NateD26 wrote:Are you sure that the imperative means to help? Perseus links to διφάω, to search after,
which seems to go well with the relative adv. here. Maybe Κῖσος (the name of her runaway lover?)
is nominative in that relative clause: Where Cisus is, search after [him].
It seems she addresses herself indirectly, as 'I must search where he is, cause if I don't,
he'll eventually come crawling back, utterly ruined'.
The translation of διφάω as "help" is a mistake I made based on the Mair edition (LOEB). He translates this imperative as "help me to search", but I didn't read the last verb. My fault
. Anyway, your translation sounds quite good to me, but I also think that this reference to himself
-to me Callimachus is the authorial voice- with an imperative is somewhat developed by later poets, such a Catulus. I'm not sure if the Hellenestic greek poets used this figure of speech.
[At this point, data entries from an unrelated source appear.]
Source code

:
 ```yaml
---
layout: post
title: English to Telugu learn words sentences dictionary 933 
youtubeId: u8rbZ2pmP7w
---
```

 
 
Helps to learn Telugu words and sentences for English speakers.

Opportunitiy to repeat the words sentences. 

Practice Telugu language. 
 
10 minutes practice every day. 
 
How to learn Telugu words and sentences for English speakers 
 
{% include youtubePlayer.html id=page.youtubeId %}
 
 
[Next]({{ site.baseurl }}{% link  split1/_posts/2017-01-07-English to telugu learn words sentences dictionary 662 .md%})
But, as I said, I like your translation.
Οὐκ ἐς τὸν Κήφισσον;
Perhaps this reading tries to make an analogy between ἐς παίδων τινὰ ὤιχετο and
jumping into the Cephissus river, tumultuous and dangerous as that boy would surely turn out to be.
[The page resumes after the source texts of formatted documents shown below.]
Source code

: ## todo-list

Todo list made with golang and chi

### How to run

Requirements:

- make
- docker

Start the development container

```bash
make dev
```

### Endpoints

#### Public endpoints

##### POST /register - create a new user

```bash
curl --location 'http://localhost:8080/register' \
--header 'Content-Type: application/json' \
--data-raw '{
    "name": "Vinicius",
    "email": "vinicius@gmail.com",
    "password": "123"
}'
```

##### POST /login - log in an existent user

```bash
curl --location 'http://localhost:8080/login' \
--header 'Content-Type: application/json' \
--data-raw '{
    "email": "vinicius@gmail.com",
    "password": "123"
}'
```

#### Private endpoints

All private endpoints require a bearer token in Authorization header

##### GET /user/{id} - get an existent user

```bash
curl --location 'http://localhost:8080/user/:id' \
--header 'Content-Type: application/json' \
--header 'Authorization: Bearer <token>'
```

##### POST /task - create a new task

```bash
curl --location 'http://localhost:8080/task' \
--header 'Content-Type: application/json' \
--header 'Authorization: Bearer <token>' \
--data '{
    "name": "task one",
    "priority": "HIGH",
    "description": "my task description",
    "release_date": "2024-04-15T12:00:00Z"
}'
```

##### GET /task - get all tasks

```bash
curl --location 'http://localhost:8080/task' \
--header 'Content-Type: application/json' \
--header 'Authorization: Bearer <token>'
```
This one is excellent. But I think he's talking about his ψυχή (I apologize if the meaning of the poem isn't clear; now I will copy a translation in order to discuss it comfortably), not about a boy. Anyway, this expression (mainly because of the interrogative punctuation) should be understood as "Won't you/it go the Cephissus?", as in Sophocles OT 430 (Οὐκ εἰς ὄλεθρον; = literally Won't (you go) to your ruin?
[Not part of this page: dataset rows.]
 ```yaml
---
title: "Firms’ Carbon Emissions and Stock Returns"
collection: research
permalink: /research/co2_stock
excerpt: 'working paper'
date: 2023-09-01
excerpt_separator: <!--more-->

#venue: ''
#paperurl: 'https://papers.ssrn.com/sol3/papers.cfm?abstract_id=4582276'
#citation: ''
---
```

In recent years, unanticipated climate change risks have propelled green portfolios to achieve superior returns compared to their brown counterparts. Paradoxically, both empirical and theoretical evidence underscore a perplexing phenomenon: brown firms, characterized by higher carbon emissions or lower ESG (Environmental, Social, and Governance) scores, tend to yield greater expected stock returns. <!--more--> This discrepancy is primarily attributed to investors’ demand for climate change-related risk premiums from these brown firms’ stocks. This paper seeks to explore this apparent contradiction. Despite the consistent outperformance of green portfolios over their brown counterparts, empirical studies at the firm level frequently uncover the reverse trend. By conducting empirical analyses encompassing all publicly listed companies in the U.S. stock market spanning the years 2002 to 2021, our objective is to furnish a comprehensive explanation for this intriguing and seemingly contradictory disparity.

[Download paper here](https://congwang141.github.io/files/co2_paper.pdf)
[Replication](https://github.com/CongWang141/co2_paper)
Finally, it must also be taken into account that διφάω has "only present", and that συνδιφάω doesn't appear in the dictionaries.
Translation of the poem by Mair:
Half of my soul still lives, but half I know not whether Love or Death hath stolen; only it is vanished. Has it gone again to where the boys are? and yet I forbade them often: "O youths, receive not the runaway!" There help me, some one, to search; for there somewhere of a surety flits that lovescik one, worthy to die by stoning.
PD: Note that the translation of οὗ τις συνδιφήσον is incorrect, for the verb is in 2nd person.